Moving homes is always a stressful process. Between packing, the cost of a moving truck, the aches that come from loading and unloading boxes and the work it takes to make your new home a liveable space, it’s never easy
It becomes even more stressful when you factor in COVID-19.
Along with the need for people to remain isolated from each other, in my case I was also moving into an apartment that is unfinished because the contractors couldn’t finish the job due to the virus’s risks.
I had no choice but to move into a new apartment on March 28. While I was lucky enough that my family was willing to make the nearly six-hour drive from southern Ontario to assist me with it, the stress was far from eliminated by having the extra hands.
Two days before moving in I was told that the contractors doing renovations on my new apartment had walked out on the job. This left me with no kitchen counters, no taps in my bathroom and no way to access running water. I still had no choice but to move in.

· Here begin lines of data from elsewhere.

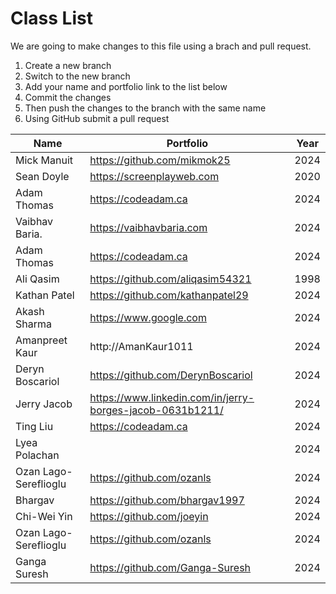 # Class List

We are going to make changes to this file using a brach and pull request.

1. Create a new branch
2. Switch to the new branch
3. Add your name and portfolio link to the list below
4. Commit the changes
5. Then push the changes to the branch with the same name
6. Using GitHub submit a pull request


| Name        | Portfolio                   | Year |
| ----------- | --------------------------- | ---- |
| Mick Manuit | https://github.com/mikmok25 | 2024 |
| Sean Doyle         | https://screenplayweb.com | 2020 |
| Adam Thomas        | https://codeadam.ca       | 2024 |
| Vaibhav Baria.     | https://vaibhavbaria.com  | 2024 |
| Adam Thomas        | https://codeadam.ca         | 2024 |
| Ali Qasim          | https://github.com/aliqasim54321 | 1998 |
| Kathan Patel       | https://github.com/kathanpatel29 | 2024 |
| Akash Sharma       | https://www.google.com    | 2024 |
| Amanpreet Kaur    | http://AmanKaur1011    | 2024 |
| Deryn Boscariol | https://github.com/DerynBoscariol | 2024 |
| Jerry Jacob | https://www.linkedin.com/in/jerry-borges-jacob-0631b1211/ | 2024 |
| Ting Liu    | https://codeadam.ca       | 2024 |
| Lyea Polachan|                           | 2024 |
| Ozan Lago-Sereflioglu | https://github.com/ozanls						 | 2024 |
| Bhargav | https://github.com/bhargav1997    | 2024 |
| Chi-Wei Yin | https://github.com/joeyin | 2024 |
| Ozan Lago-Sereflioglu | https://github.com/ozanls						 | 2024 |
| Ganga Suresh | https://github.com/Ganga-Suresh | 2024 |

With two cars, a temporary apartment and a storage unit full of boxes and furniture, it took hours of back and forth trips to get my things moved in. The day was spent moving around an emergency plumber who came to finish my bathroom and restore my access to water.

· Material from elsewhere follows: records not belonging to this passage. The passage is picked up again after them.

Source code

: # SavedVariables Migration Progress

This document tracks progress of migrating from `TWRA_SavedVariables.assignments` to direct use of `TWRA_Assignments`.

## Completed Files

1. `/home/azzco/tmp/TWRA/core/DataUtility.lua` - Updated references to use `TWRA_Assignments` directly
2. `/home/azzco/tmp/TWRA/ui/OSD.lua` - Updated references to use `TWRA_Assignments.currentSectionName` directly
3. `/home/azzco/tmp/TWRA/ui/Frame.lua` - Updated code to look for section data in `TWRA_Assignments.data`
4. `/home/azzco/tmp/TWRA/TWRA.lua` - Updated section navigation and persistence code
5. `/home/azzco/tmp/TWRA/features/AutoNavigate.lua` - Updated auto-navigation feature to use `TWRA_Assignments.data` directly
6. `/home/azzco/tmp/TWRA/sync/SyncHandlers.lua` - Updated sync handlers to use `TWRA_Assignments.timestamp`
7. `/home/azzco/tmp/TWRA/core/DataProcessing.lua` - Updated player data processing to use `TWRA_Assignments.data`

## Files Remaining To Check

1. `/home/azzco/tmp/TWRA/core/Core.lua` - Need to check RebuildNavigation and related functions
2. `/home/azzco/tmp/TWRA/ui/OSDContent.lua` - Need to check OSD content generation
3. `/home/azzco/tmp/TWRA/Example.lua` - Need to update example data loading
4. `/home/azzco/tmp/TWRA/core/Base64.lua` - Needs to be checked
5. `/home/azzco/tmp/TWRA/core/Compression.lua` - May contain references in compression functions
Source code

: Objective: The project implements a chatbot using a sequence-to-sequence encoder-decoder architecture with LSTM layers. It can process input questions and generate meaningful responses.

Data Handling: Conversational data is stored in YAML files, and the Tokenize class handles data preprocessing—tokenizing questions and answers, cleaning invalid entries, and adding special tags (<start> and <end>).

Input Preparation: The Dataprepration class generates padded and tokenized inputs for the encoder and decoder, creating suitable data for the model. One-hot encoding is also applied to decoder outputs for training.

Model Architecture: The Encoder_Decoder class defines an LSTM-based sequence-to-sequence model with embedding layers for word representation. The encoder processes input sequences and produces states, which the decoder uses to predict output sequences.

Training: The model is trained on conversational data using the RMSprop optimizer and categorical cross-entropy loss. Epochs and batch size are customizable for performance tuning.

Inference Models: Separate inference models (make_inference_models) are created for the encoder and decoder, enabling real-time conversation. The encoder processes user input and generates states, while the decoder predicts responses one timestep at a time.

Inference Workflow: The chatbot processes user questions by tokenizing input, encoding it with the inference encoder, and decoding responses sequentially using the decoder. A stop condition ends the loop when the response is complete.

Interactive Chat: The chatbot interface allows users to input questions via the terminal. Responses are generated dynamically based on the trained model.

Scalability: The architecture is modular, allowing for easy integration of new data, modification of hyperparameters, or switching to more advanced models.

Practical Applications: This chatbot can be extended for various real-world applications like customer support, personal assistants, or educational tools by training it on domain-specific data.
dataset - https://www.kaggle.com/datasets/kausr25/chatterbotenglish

While that may seem like the worst of it over, it was just getting started.
The furniture ordered for my new apartment ended up getting lost in transit, which left me with no couch or chairs. I had to eat quick meals that didn’t require countertops. And my bare living room echoed with each step I took across it.
More significantly, I had to learn to adjust to living alone for the first time in my life. This at a time when our world that doesn’t allow human contact outside of our homes.

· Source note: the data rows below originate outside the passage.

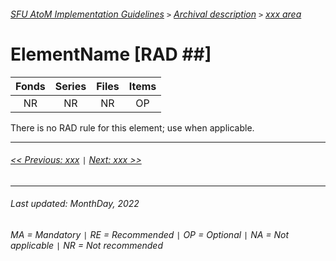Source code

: ###### [SFU AtoM Implementation Guidelines](../README.md) `>` [Archival description](overview.md) `>` [xxx area](overview.md#xxx-area)

# ElementName [RAD ##]
| Fonds 	| Series 	| Files 	| Items 	|
|:-----:	|:------:	|:-----:	|:-----:	|
|   NR    |   NR    |   NR  	|   OP  	|

There is no RAD rule for this element; use when applicable.



---
###### [<< Previous: xxx](xxx.md) `|` [Next: xxx >>](xxx.md)
---
###### Last updated: MonthDay, 2022
###### MA = Mandatory `|` RE = Recommended `|` OP = Optional `|` NA = Not applicable `|` NR = Not recommended
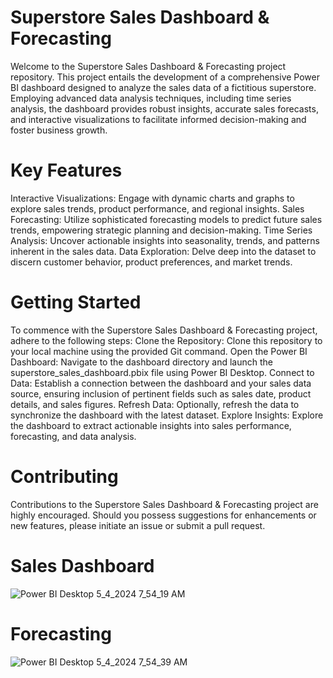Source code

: # Superstore Sales Dashboard & Forecasting
Welcome to the Superstore Sales Dashboard & Forecasting project repository. This project entails the development of a comprehensive Power BI dashboard designed to analyze the sales data of a fictitious superstore. Employing advanced data analysis techniques, including time series analysis, the dashboard provides robust insights, accurate sales forecasts, and interactive visualizations to facilitate informed decision-making and foster business growth.

# Key Features
Interactive Visualizations: Engage with dynamic charts and graphs to explore sales trends, product performance, and regional insights.
Sales Forecasting: Utilize sophisticated forecasting models to predict future sales trends, empowering strategic planning and decision-making.
Time Series Analysis: Uncover actionable insights into seasonality, trends, and patterns inherent in the sales data.
Data Exploration: Delve deep into the dataset to discern customer behavior, product preferences, and market trends.

# Getting Started
To commence with the Superstore Sales Dashboard & Forecasting project, adhere to the following steps:
Clone the Repository: Clone this repository to your local machine using the provided Git command.
Open the Power BI Dashboard: Navigate to the dashboard directory and launch the superstore_sales_dashboard.pbix file using Power BI Desktop.
Connect to Data: Establish a connection between the dashboard and your sales data source, ensuring inclusion of pertinent fields such as sales date, product details, and sales figures.
Refresh Data: Optionally, refresh the data to synchronize the dashboard with the latest dataset.
Explore Insights: Explore the dashboard to extract actionable insights into sales performance, forecasting, and data analysis.

# Contributing
Contributions to the Superstore Sales Dashboard & Forecasting project are highly encouraged. Should you possess suggestions for enhancements or new features, please initiate an issue or submit a pull request.

# Sales Dashboard
![Power BI Desktop 5_4_2024 7_54_19 AM](https://github.com/Aqsaa14/SuperStore-Sales-Dashboard/assets/155834667/61b078e3-7744-4c56-9f43-7420468de7af)
# Forecasting 
![Power BI Desktop 5_4_2024 7_54_39 AM](https://github.com/Aqsaa14/SuperStore-Sales-Dashboard/assets/155834667/abd9679b-947a-4dce-8073-4c256bbfbaa0)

Spending your first days in your first apartment with no roommates or family is already a lonely time. During normal times, this problem would be lessened by spending time with friends. They would be there to help you celebrate your new independence.
But in a world where you can’t get within two metres of another person, that loneliness is amplified.
In my case, it echoes through the empty rooms of my new home.
During a time when there is already so much uncertainty, adding the extra stress of an unfinished apartment and the isolation during an already solitary time, has brought me an extra challenge in an already difficult situation.